To see this: suppose $x \in \overline{A}$, and let $n \in \mathbb{N}$. Then there is some $a \in A \cap B(x, \frac{1}{n}$ which means $x \in B(a, \frac{1}{n}) \subseteq O_n$. As this holds for all $n$, the inclusion from right to left has been shown.

If, on the other hand, $x \in \bigcap_n O_n$, let $r>0$ and pick $n$ large enough that $\frac{1}{n} < r$. Then $x \in O_n$ so for some $a \in A$, $x \in B(a, \frac{1}{n})$. Now, $a \in B(x, r) \cap A$ and as $r$ was arbitrary, $x \in \overline{A}$ showing the other inclusion.
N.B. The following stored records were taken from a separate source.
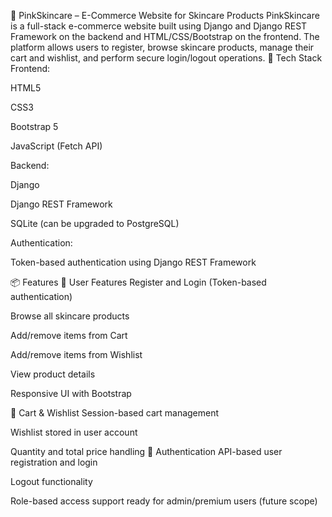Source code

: 💖 PinkSkincare – E-Commerce Website for Skincare Products
PinkSkincare is a full-stack e-commerce website built using Django and Django REST Framework on the backend and HTML/CSS/Bootstrap on the frontend. The platform allows users to register, browse skincare products, manage their cart and wishlist, and perform secure login/logout operations.
🔧 Tech Stack
Frontend:

HTML5

CSS3

Bootstrap 5

JavaScript (Fetch API)

Backend:

Django

Django REST Framework

SQLite (can be upgraded to PostgreSQL)

Authentication:

Token-based authentication using Django REST Framework

📦 Features
👤 User Features
Register and Login (Token-based authentication)

Browse all skincare products

Add/remove items from Cart

Add/remove items from Wishlist

View product details

Responsive UI with Bootstrap

🛒 Cart & Wishlist
Session-based cart management

Wishlist stored in user account

Quantity and total price handling
🔐 Authentication
API-based user registration and login

Logout functionality

Role-based access support ready for admin/premium users (future scope)
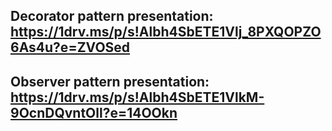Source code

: ## Decorator pattern presentation: https://1drv.ms/p/s!Albh4SbETE1Vlj_8PXQOPZO6As4u?e=ZVOSed
## Observer pattern presentation: https://1drv.ms/p/s!Albh4SbETE1VlkM-9OcnDQvntOll?e=14OOkn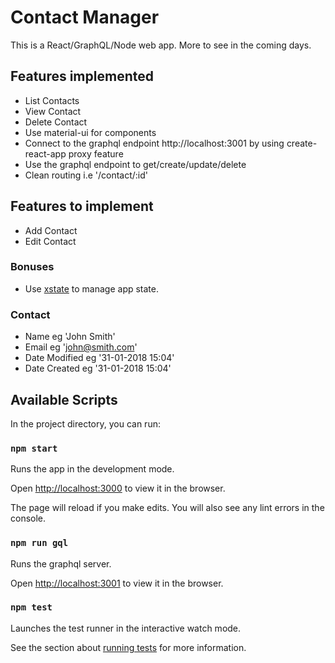 # Contact Manager

This is a React/GraphQL/Node web app. More to see in the coming days.

## Features implemented

- List Contacts
- View Contact
- Delete Contact
- Use material-ui for components
- Connect to the graphql endpoint http://localhost:3001 by using create-react-app proxy feature
- Use the graphql endpoint to get/create/update/delete
- Clean routing i.e '/contact/:id'

## Features to implement

- Add Contact
- Edit Contact

### Bonuses

- Use [xstate](https://xstate.js.org/docs) to manage app state.

### Contact

- Name eg 'John Smith'
- Email eg 'john@smith.com'
- Date Modified eg '31-01-2018 15:04'
- Date Created eg '31-01-2018 15:04'

## Available Scripts

In the project directory, you can run:

### `npm start`

Runs the app in the development mode.

Open [http://localhost:3000](http://localhost:3000) to view it in the browser.

The page will reload if you make edits.
You will also see any lint errors in the console.

### `npm run gql`

Runs the graphql server.

Open [http://localhost:3001](http://localhost:3001) to view it in the browser.

### `npm test`

Launches the test runner in the interactive watch mode.

See the section about [running tests](https://facebook.github.io/create-react-app/docs/running-tests) for more information.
In particular all closed sets $A$ in a metric space are a countable intersection of open sets (such spaces are called “perfect”, and if they’re also normal and $T_1$, as metric spaces are, they are called “perfectly normal” (or $T_6$)).

But metric spaces where all sets are a $G_\delta$ (i.e. a countable intersection of open sets) are rare.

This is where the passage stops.